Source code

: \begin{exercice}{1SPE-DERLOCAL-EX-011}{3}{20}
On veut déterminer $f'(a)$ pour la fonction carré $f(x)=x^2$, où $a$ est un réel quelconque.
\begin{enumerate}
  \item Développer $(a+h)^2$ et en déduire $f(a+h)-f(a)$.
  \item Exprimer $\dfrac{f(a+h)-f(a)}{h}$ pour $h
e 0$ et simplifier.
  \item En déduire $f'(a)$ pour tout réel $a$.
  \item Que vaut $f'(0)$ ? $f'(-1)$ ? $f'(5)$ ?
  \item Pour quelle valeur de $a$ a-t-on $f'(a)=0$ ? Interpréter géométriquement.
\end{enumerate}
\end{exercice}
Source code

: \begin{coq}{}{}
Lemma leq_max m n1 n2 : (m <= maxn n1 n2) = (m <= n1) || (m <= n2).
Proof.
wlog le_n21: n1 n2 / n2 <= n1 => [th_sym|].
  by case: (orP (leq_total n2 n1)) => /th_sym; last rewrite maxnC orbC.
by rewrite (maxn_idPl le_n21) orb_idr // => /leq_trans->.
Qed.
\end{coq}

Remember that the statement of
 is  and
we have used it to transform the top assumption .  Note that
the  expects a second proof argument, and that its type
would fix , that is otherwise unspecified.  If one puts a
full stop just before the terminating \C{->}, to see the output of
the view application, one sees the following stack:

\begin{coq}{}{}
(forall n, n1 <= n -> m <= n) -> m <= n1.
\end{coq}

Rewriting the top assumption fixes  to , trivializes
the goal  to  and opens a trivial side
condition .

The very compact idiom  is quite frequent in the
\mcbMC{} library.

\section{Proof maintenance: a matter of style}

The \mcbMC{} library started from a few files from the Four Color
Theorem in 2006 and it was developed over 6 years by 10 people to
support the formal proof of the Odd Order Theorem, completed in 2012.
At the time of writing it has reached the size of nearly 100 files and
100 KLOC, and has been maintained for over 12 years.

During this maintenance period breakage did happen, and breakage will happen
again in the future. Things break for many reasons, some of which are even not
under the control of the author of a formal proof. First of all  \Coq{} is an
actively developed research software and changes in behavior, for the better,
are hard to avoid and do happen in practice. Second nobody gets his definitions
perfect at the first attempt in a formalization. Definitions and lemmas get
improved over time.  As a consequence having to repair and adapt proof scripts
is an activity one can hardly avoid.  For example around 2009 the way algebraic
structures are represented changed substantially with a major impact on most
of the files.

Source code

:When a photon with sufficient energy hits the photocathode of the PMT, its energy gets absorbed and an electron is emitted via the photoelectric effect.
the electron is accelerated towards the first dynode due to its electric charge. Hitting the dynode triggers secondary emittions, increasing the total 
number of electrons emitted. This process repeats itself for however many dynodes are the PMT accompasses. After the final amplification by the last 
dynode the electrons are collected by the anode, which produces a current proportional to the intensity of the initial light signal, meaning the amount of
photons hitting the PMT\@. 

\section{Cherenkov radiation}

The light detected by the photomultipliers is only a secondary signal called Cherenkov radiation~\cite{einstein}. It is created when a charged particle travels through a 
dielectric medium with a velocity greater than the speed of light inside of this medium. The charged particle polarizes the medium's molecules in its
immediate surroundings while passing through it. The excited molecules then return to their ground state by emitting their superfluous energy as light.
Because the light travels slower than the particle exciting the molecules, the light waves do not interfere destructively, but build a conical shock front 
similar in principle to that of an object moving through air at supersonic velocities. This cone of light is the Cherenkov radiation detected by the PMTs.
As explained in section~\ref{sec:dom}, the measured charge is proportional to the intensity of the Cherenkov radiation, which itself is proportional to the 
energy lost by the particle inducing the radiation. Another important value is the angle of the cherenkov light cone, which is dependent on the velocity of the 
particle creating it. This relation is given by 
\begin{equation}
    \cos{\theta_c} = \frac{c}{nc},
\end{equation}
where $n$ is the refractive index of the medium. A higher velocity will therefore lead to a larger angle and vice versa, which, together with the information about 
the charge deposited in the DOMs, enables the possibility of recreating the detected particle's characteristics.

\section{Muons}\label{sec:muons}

+---+

Take the lines above from the one containing "condition ." down to the one containing "improved over time.", and transcribe them exactly, both ends included.

▶ [RESPONSE AREA]:
condition .

The very compact idiom  is quite frequent in the
\mcbMC{} library.

\section{Proof maintenance: a matter of style}

The \mcbMC{} library started from a few files from the Four Color
Theorem in 2006 and it was developed over 6 years by 10 people to
support the formal proof of the Odd Order Theorem, completed in 2012.
At the time of writing it has reached the size of nearly 100 files and
100 KLOC, and has been maintained for over 12 years.

During this maintenance period breakage did happen, and breakage will happen
again in the future. Things break for many reasons, some of which are even not
under the control of the author of a formal proof. First of all  \Coq{} is an
actively developed research software and changes in behavior, for the better,
are hard to avoid and do happen in practice. Second nobody gets his definitions
perfect at the first attempt in a formalization. Definitions and lemmas get
improved over time.  As a consequence having to repair and adapt proof scripts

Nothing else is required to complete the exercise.